> [Dataset content]:

----------------

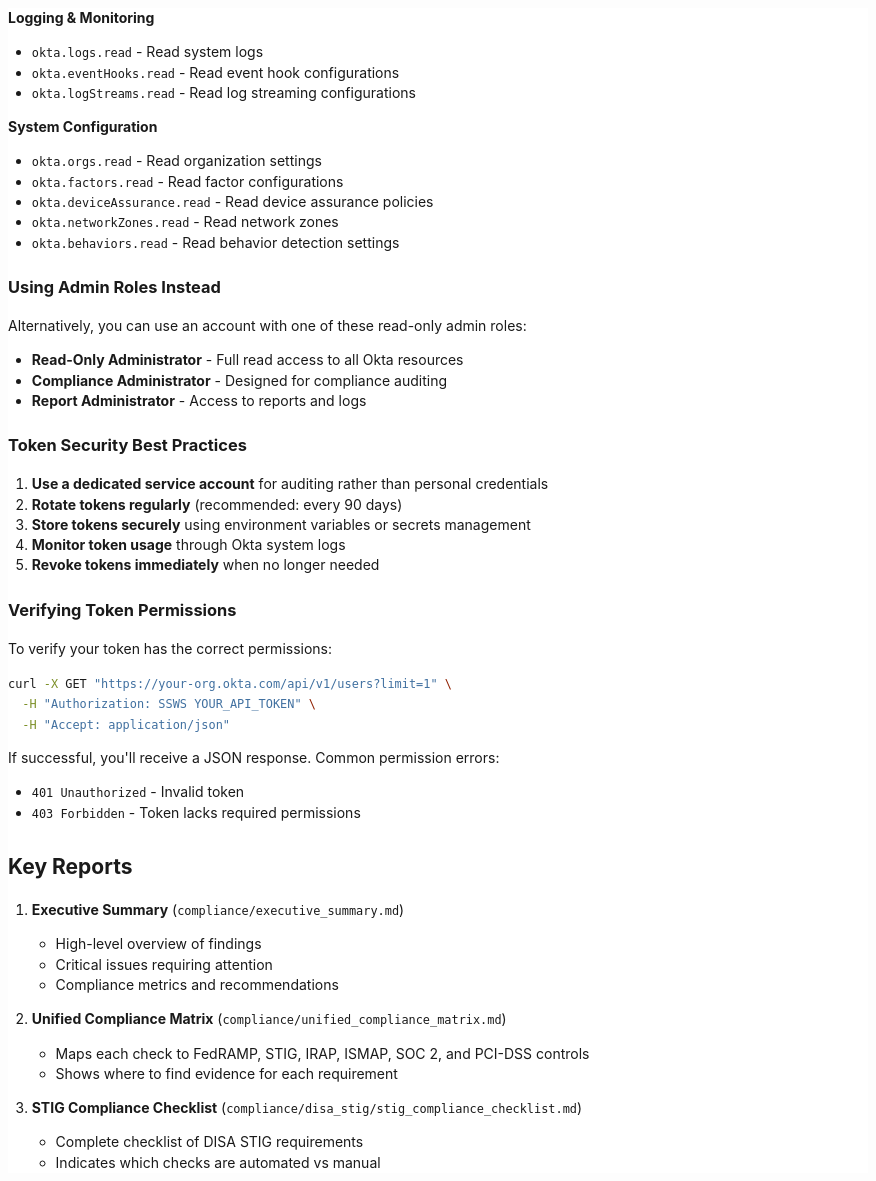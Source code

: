 **Logging & Monitoring**
- `okta.logs.read` - Read system logs
- `okta.eventHooks.read` - Read event hook configurations
- `okta.logStreams.read` - Read log streaming configurations

**System Configuration**
- `okta.orgs.read` - Read organization settings
- `okta.factors.read` - Read factor configurations
- `okta.deviceAssurance.read` - Read device assurance policies
- `okta.networkZones.read` - Read network zones
- `okta.behaviors.read` - Read behavior detection settings

### Using Admin Roles Instead

Alternatively, you can use an account with one of these read-only admin roles:
- **Read-Only Administrator** - Full read access to all Okta resources
- **Compliance Administrator** - Designed for compliance auditing
- **Report Administrator** - Access to reports and logs

### Token Security Best Practices

1. **Use a dedicated service account** for auditing rather than personal credentials
2. **Rotate tokens regularly** (recommended: every 90 days)
3. **Store tokens securely** using environment variables or secrets management
4. **Monitor token usage** through Okta system logs
5. **Revoke tokens immediately** when no longer needed

### Verifying Token Permissions

To verify your token has the correct permissions:
```bash
curl -X GET "https://your-org.okta.com/api/v1/users?limit=1" \
  -H "Authorization: SSWS YOUR_API_TOKEN" \
  -H "Accept: application/json"
```

If successful, you'll receive a JSON response. Common permission errors:
- `401 Unauthorized` - Invalid token
- `403 Forbidden` - Token lacks required permissions

## Key Reports

1. **Executive Summary** (`compliance/executive_summary.md`)
   - High-level overview of findings
   - Critical issues requiring attention
   - Compliance metrics and recommendations

2. **Unified Compliance Matrix** (`compliance/unified_compliance_matrix.md`)
   - Maps each check to FedRAMP, STIG, IRAP, ISMAP, SOC 2, and PCI-DSS controls
   - Shows where to find evidence for each requirement

3. **STIG Compliance Checklist** (`compliance/disa_stig/stig_compliance_checklist.md`)
   - Complete checklist of DISA STIG requirements
   - Indicates which checks are automated vs manual
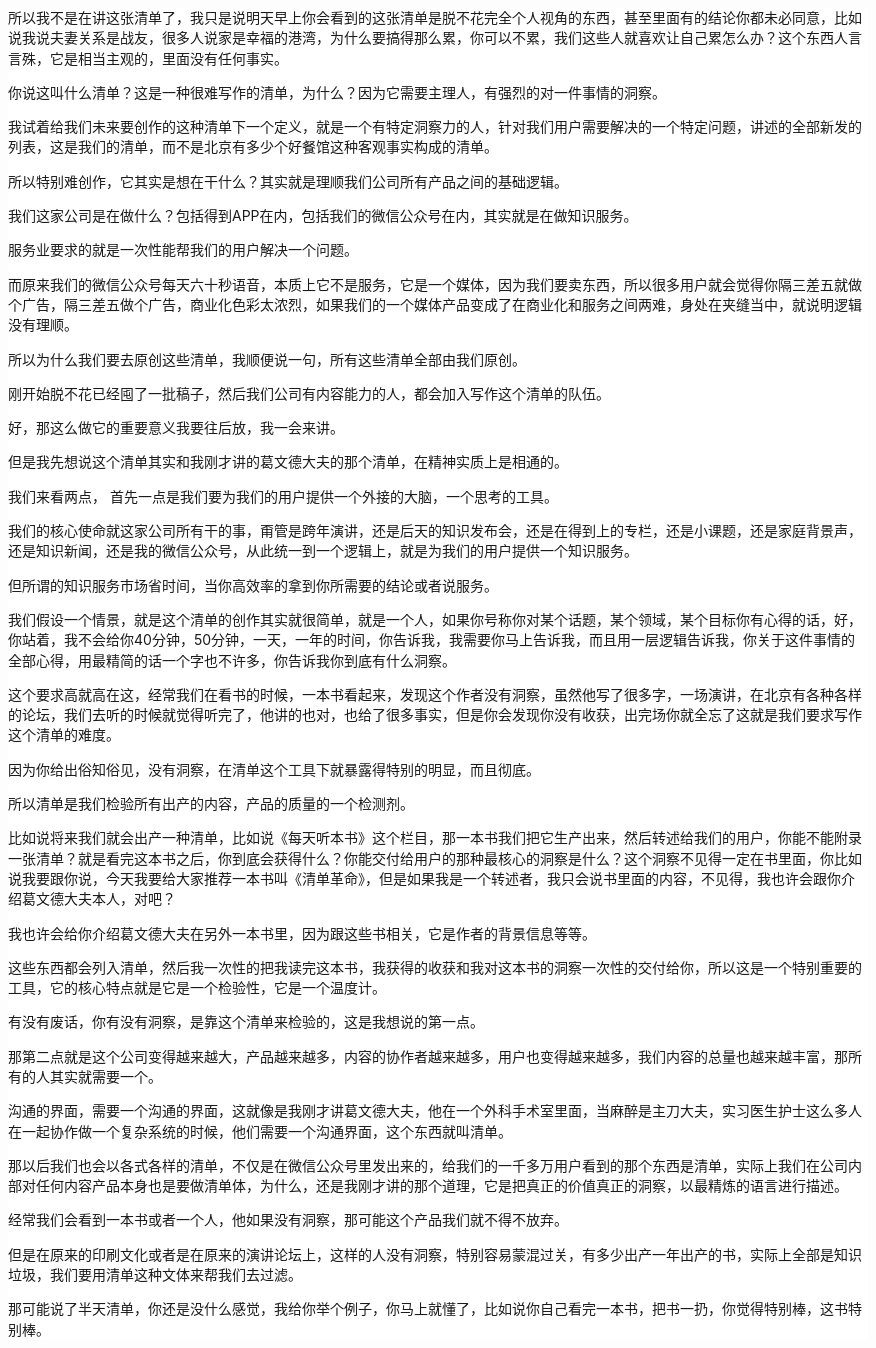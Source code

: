 所以我不是在讲这张清单了，我只是说明天早上你会看到的这张清单是脱不花完全个人视角的东西，甚至里面有的结论你都未必同意，比如说我说夫妻关系是战友，很多人说家是幸福的港湾，为什么要搞得那么累，你可以不累，我们这些人就喜欢让自己累怎么办？这个东西人言言殊，它是相当主观的，里面没有任何事实。

你说这叫什么清单？这是一种很难写作的清单，为什么？因为它需要主理人，有强烈的对一件事情的洞察。

我试着给我们未来要创作的这种清单下一个定义，就是一个有特定洞察力的人，针对我们用户需要解决的一个特定问题，讲述的全部新发的列表，这是我们的清单，而不是北京有多少个好餐馆这种客观事实构成的清单。

所以特别难创作，它其实是想在干什么？其实就是理顺我们公司所有产品之间的基础逻辑。

我们这家公司是在做什么？包括得到APP在内，包括我们的微信公众号在内，其实就是在做知识服务。

服务业要求的就是一次性能帮我们的用户解决一个问题。

而原来我们的微信公众号每天六十秒语音，本质上它不是服务，它是一个媒体，因为我们要卖东西，所以很多用户就会觉得你隔三差五就做个广告，隔三差五做个广告，商业化色彩太浓烈，如果我们的一个媒体产品变成了在商业化和服务之间两难，身处在夹缝当中，就说明逻辑没有理顺。

所以为什么我们要去原创这些清单，我顺便说一句，所有这些清单全部由我们原创。

刚开始脱不花已经囤了一批稿子，然后我们公司有内容能力的人，都会加入写作这个清单的队伍。

好，那这么做它的重要意义我要往后放，我一会来讲。

但是我先想说这个清单其实和我刚才讲的葛文德大夫的那个清单，在精神实质上是相通的。

我们来看两点，
首先一点是我们要为我们的用户提供一个外接的大脑，一个思考的工具。

我们的核心使命就这家公司所有干的事，甭管是跨年演讲，还是后天的知识发布会，还是在得到上的专栏，还是小课题，还是家庭背景声，还是知识新闻，还是我的微信公众号，从此统一到一个逻辑上，就是为我们的用户提供一个知识服务。

但所谓的知识服务市场省时间，当你高效率的拿到你所需要的结论或者说服务。

我们假设一个情景，就是这个清单的创作其实就很简单，就是一个人，如果你号称你对某个话题，某个领域，某个目标你有心得的话，好，你站着，我不会给你40分钟，50分钟，一天，一年的时间，你告诉我，我需要你马上告诉我，而且用一层逻辑告诉我，你关于这件事情的全部心得，用最精简的话一个字也不许多，你告诉我你到底有什么洞察。

这个要求高就高在这，经常我们在看书的时候，一本书看起来，发现这个作者没有洞察，虽然他写了很多字，一场演讲，在北京有各种各样的论坛，我们去听的时候就觉得听完了，他讲的也对，也给了很多事实，但是你会发现你没有收获，出完场你就全忘了这就是我们要求写作这个清单的难度。

因为你给出俗知俗见，没有洞察，在清单这个工具下就暴露得特别的明显，而且彻底。

所以清单是我们检验所有出产的内容，产品的质量的一个检测剂。

比如说将来我们就会出产一种清单，比如说《每天听本书》这个栏目，那一本书我们把它生产出来，然后转述给我们的用户，你能不能附录一张清单？就是看完这本书之后，你到底会获得什么？你能交付给用户的那种最核心的洞察是什么？这个洞察不见得一定在书里面，你比如说我要跟你说，今天我要给大家推荐一本书叫《清单革命》，但是如果我是一个转述者，我只会说书里面的内容，不见得，我也许会跟你介绍葛文德大夫本人，对吧？

我也许会给你介绍葛文德大夫在另外一本书里，因为跟这些书相关，它是作者的背景信息等等。

这些东西都会列入清单，然后我一次性的把我读完这本书，我获得的收获和我对这本书的洞察一次性的交付给你，所以这是一个特别重要的工具，它的核心特点就是它是一个检验性，它是一个温度计。

有没有废话，你有没有洞察，是靠这个清单来检验的，这是我想说的第一点。

那第二点就是这个公司变得越来越大，产品越来越多，内容的协作者越来越多，用户也变得越来越多，我们内容的总量也越来越丰富，那所有的人其实就需要一个。

沟通的界面，需要一个沟通的界面，这就像是我刚才讲葛文德大夫，他在一个外科手术室里面，当麻醉是主刀大夫，实习医生护士这么多人在一起协作做一个复杂系统的时候，他们需要一个沟通界面，这个东西就叫清单。

那以后我们也会以各式各样的清单，不仅是在微信公众号里发出来的，给我们的一千多万用户看到的那个东西是清单，实际上我们在公司内部对任何内容产品本身也是要做清单体，为什么，还是我刚才讲的那个道理，它是把真正的价值真正的洞察，以最精炼的语言进行描述。

经常我们会看到一本书或者一个人，他如果没有洞察，那可能这个产品我们就不得不放弃。

但是在原来的印刷文化或者是在原来的演讲论坛上，这样的人没有洞察，特别容易蒙混过关，有多少出产一年出产的书，实际上全部是知识垃圾，我们要用清单这种文体来帮我们去过滤。

那可能说了半天清单，你还是没什么感觉，我给你举个例子，你马上就懂了，比如说你自己看完一本书，把书一扔，你觉得特别棒，这书特别棒。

----------------

> [Task instructions]: Restate word for word every line from the one with "### Verifying Token Permissions" up to and including the one with "所以为什么我们要去原创这些清单，我顺便说一句，所有这些清单全部由我们原创。" in the records above, minus the pictures.

> [Your response]:
### Verifying Token Permissions

To verify your token has the correct permissions:
```bash
curl -X GET "https://your-org.okta.com/api/v1/users?limit=1" \
  -H "Authorization: SSWS YOUR_API_TOKEN" \
  -H "Accept: application/json"
```

If successful, you'll receive a JSON response. Common permission errors:
- `401 Unauthorized` - Invalid token
- `403 Forbidden` - Token lacks required permissions

## Key Reports

1. **Executive Summary** (`compliance/executive_summary.md`)
   - High-level overview of findings
   - Critical issues requiring attention
   - Compliance metrics and recommendations

2. **Unified Compliance Matrix** (`compliance/unified_compliance_matrix.md`)
   - Maps each check to FedRAMP, STIG, IRAP, ISMAP, SOC 2, and PCI-DSS controls
   - Shows where to find evidence for each requirement

3. **STIG Compliance Checklist** (`compliance/disa_stig/stig_compliance_checklist.md`)
   - Complete checklist of DISA STIG requirements
   - Indicates which checks are automated vs manual
Source code

: 所以我不是在讲这张清单了，我只是说明天早上你会看到的这张清单是脱不花完全个人视角的东西，甚至里面有的结论你都未必同意，比如说我说夫妻关系是战友，很多人说家是幸福的港湾，为什么要搞得那么累，你可以不累，我们这些人就喜欢让自己累怎么办？这个东西人言言殊，它是相当主观的，里面没有任何事实。

你说这叫什么清单？这是一种很难写作的清单，为什么？因为它需要主理人，有强烈的对一件事情的洞察。

我试着给我们未来要创作的这种清单下一个定义，就是一个有特定洞察力的人，针对我们用户需要解决的一个特定问题，讲述的全部新发的列表，这是我们的清单，而不是北京有多少个好餐馆这种客观事实构成的清单。

所以特别难创作，它其实是想在干什么？其实就是理顺我们公司所有产品之间的基础逻辑。

我们这家公司是在做什么？包括得到APP在内，包括我们的微信公众号在内，其实就是在做知识服务。

服务业要求的就是一次性能帮我们的用户解决一个问题。

而原来我们的微信公众号每天六十秒语音，本质上它不是服务，它是一个媒体，因为我们要卖东西，所以很多用户就会觉得你隔三差五就做个广告，隔三差五做个广告，商业化色彩太浓烈，如果我们的一个媒体产品变成了在商业化和服务之间两难，身处在夹缝当中，就说明逻辑没有理顺。

所以为什么我们要去原创这些清单，我顺便说一句，所有这些清单全部由我们原创。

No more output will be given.